What Is a Contract for Deed?

Someone who buys property under a contract for deed does not borrow money from a bank to make their purchase. Instead, the buyer pays for the property with regular installment payments to the current owner. Installments continue until the total amount the buyer has paid is equal to the full agreed-upon purchase price. 

Buyers who cannot qualify for a traditional mortgage typically purchase property using a contract for deed arrangement. Additionally, some individuals buy property from friends or family members this way to avoid getting any third parties involved. 

How Contracts for Deed Work

Contract for deed arrangements typically follow these steps: 

  • The buyer and seller negotiate and agree on a price for the property.
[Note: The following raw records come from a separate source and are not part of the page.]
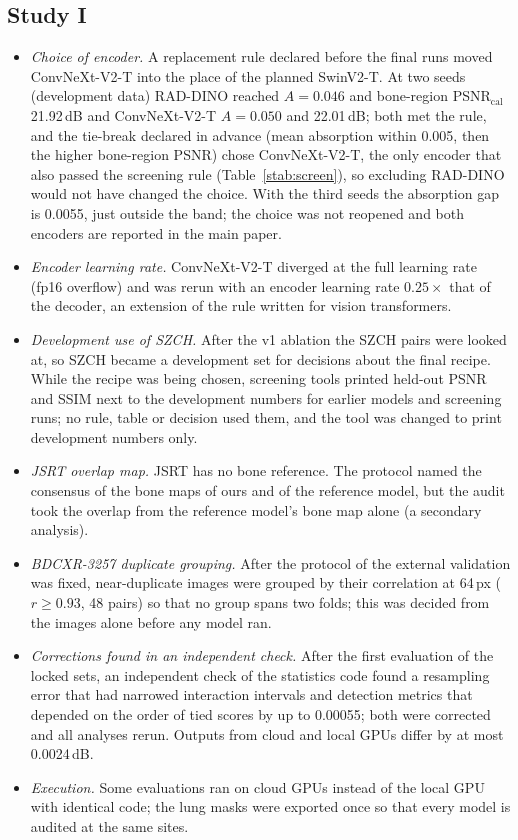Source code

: \documentclass[journal]{IEEEtran}
\begin{document}
\subsection{Study I}
\begin{itemize}
\item \emph{Choice of encoder.} A replacement rule declared before the final runs moved ConvNeXt-V2-T into the place of the planned
 SwinV2-T. At two seeds (development data) RAD-DINO reached $A=0.046$ and bone-region PSNR$_{\mathrm{cal}}$ 21.92\,dB and
 ConvNeXt-V2-T $A=0.050$ and 22.01\,dB; both met the rule, and the tie-break declared in advance (mean absorption within 0.005, then the
 higher bone-region PSNR) chose ConvNeXt-V2-T, the only encoder that also passed the screening rule (Table~\ref{stab:screen}), so excluding
 RAD-DINO would not have changed the choice. With the third seeds the absorption gap is 0.0055, just outside the band; the choice was not
 reopened and both encoders are reported in the main paper.
\item \emph{Encoder learning rate.} ConvNeXt-V2-T diverged at the full learning rate (fp16 overflow) and was rerun with an encoder learning
 rate $0.25\times$ that of the decoder, an extension of the rule written for vision transformers.
\item \emph{Development use of SZCH.} After the v1 ablation the SZCH pairs were looked at, so SZCH became a development set for decisions
 about the final recipe. While the recipe was being chosen, screening tools printed held-out PSNR and SSIM next to the development
 numbers for earlier models and screening runs; no rule, table or decision used them, and the tool was changed to print development
 numbers only.
\item \emph{JSRT overlap map.} JSRT has no bone reference. The protocol named the consensus of the bone maps of ours and of the reference
 model, but the audit took the overlap from the reference model's bone map alone (a secondary analysis).
\item \emph{BDCXR-3257 duplicate grouping.} After the protocol of the external validation was fixed, near-duplicate images were grouped
 by their correlation at 64\,px ($r\ge0.93$, 48 pairs) so that no group spans two folds; this was decided from the images alone before
 any model ran.
\item \emph{Corrections found in an independent check.} After the first evaluation of the locked sets, an independent check of the
 statistics code found a resampling error that had narrowed interaction intervals and detection metrics that depended on the order of tied
 scores by up to 0.00055; both were corrected and all analyses rerun. Outputs from cloud and local GPUs differ by at most 0.0024\,dB.
\item \emph{Execution.} Some evaluations ran on cloud GPUs instead of the local GPU with identical code; the lung masks were exported once
 so that every model is audited at the same sites.
\end{itemize}
\end{document}
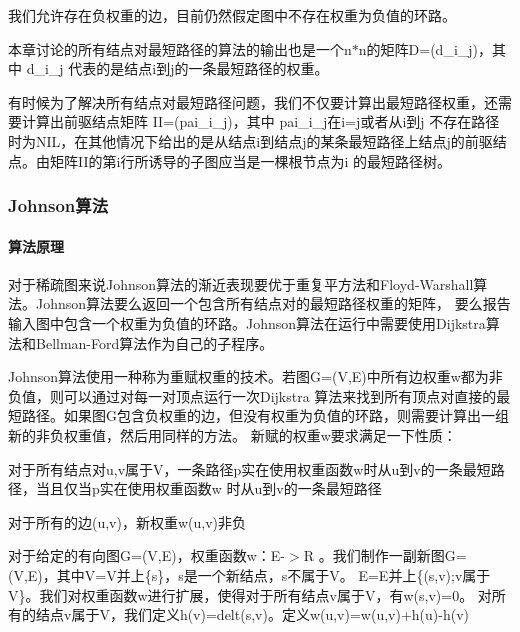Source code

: 我们允许存在负权重的边，目前仍然假定图中不存在权重为负值的环路。

本章讨论的所有结点对最短路径的算法的输出也是一个n$\ast$n的矩阵\+D=(d\+\_\+i\+\_\+j)，其中 d\+\_\+i\+\_\+j 代表的是结点i到j的一条最短路径的权重。

有时候为了解决所有结点对最短路径问题，我们不仅要计算出最短路径权重，还需要计算出前驱结点矩阵 I\+I=(pai\+\_\+i\+\_\+j)，其中 pai\+\_\+i\+\_\+j在i=j或者从i到j 不存在路径时为\+N\+I\+L，在其他情况下给出的是从结点i到结点j的某条最短路径上结点j的前驱结点。由矩阵\+I\+I的第i行所诱导的子图应当是一棵根节点为i 的最短路径树。

\subsubsection*{Johnson算法}

\paragraph*{算法原理}

对于稀疏图来说\+Johnson算法的渐近表现要优于重复平方法和\+Floyd-\/\+Warshall算法。\+Johnson算法要么返回一个包含所有结点对的最短路径权重的矩阵， 要么报告输入图中包含一个权重为负值的环路。\+Johnson算法在运行中需要使用\+Dijkstra算法和\+Bellman-\/\+Ford算法作为自己的子程序。

Johnson算法使用一种称为重赋权重的技术。若图\+G=(V,E)中所有边权重w都为非负值，则可以通过对每一对顶点运行一次\+Dijkstra 算法来找到所有顶点对直接的最短路径。如果图\+G包含负权重的边，但没有权重为负值的环路，则需要计算出一组新的非负权重值，然后用同样的方法。 新赋的权重w\textquotesingle{}要求满足一下性质：


\begin{DoxyItemize}
\item 对于所有结点对u,v属于\+V，一条路径p实在使用权重函数w时从u到v的一条最短路径，当且仅当p实在使用权重函数w\textquotesingle{} 时从u到v的一条最短路径
\item 对于所有的边(u,v)，新权重w\textquotesingle{}(u,v)非负
\end{DoxyItemize}

对于给定的有向图\+G=(V,E)，权重函数w：\+E-\/$>$R 。我们制作一副新图\+G\textquotesingle{}=(V\textquotesingle{},E\textquotesingle{})，其中\+V\textquotesingle{}=V并上\{s\}，s是一个新结点，s不属于\+V。 E\textquotesingle{}=E并上\{(s,v);v属于\+V\}。我们对权重函数w进行扩展，使得对于所有结点v属于\+V，有w(s,v)=0。 对所有的结点v属于\+V\textquotesingle{}，我们定义h(v)=delt(s,v)。定义w\textquotesingle{}(u,v)=w(u,v)+h(u)-\/h(v)


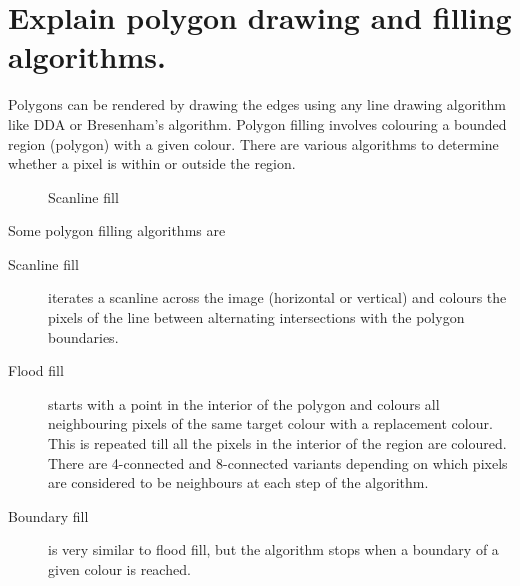 \documentclass[a4paper,14pt,english,crop=false]{standalone}
\begin{document}
\section{Explain polygon drawing and filling algorithms.}
Polygons can be rendered by drawing the edges using any line drawing algorithm
like DDA or Bresenham's algorithm.
Polygon filling involves colouring a bounded region (polygon) with a given
colour. There are various algorithms to determine whether a pixel is within or
outside the region.\\
\begin{figure}[h]
  \centering
  
  \caption{Scanline fill}
\end{figure}
Some polygon filling algorithms are
\begin{description}
  \item [Scanline fill] {iterates a scanline across the image (horizontal or
      vertical) and colours the pixels of the line between alternating
      intersections with the polygon boundaries.}
  \item [Flood fill] {starts with a point in the interior of
      the polygon and colours all neighbouring pixels of the same target colour
      with a replacement colour. This is repeated till all the pixels in the
      interior of the region are coloured. There are 4-connected and
      8-connected variants depending on which pixels are considered to be
      neighbours at each step of the algorithm.}
  \item [Boundary fill] {is very similar to flood fill, but the algorithm stops
      when a boundary of a given colour is reached.}
\end{description}
\end{document}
That price becomes the principle of the contract for deed. 
  • The two parties work out details of the contract, such as how long the loan’s amortization period will be and whether there will be a balloon payment at the end of the contract.
  • The buyer makes a down payment on the property, known as earnest money, to show that they are serious about making the purchase. The down payment is put toward the principle of the contract for deed, and the buyer then takes possession of the home.
  • The buyer makes regular payments, which usually include interest toward the principle. 
  • Once the amortization period ends, the buyer pays any remaining balance. Once the buyer pays the loan in full, the deed to the property is transferred to the buyer, who becomes the property’s legal owner. 

Make sure your contract for deed arrangement is legally binding before you accept any payments or before you allow the buyer to move into your property. Without a legally binding agreement in place, you might not have many options to deal with problems, such as a buyer defaulting on payments. 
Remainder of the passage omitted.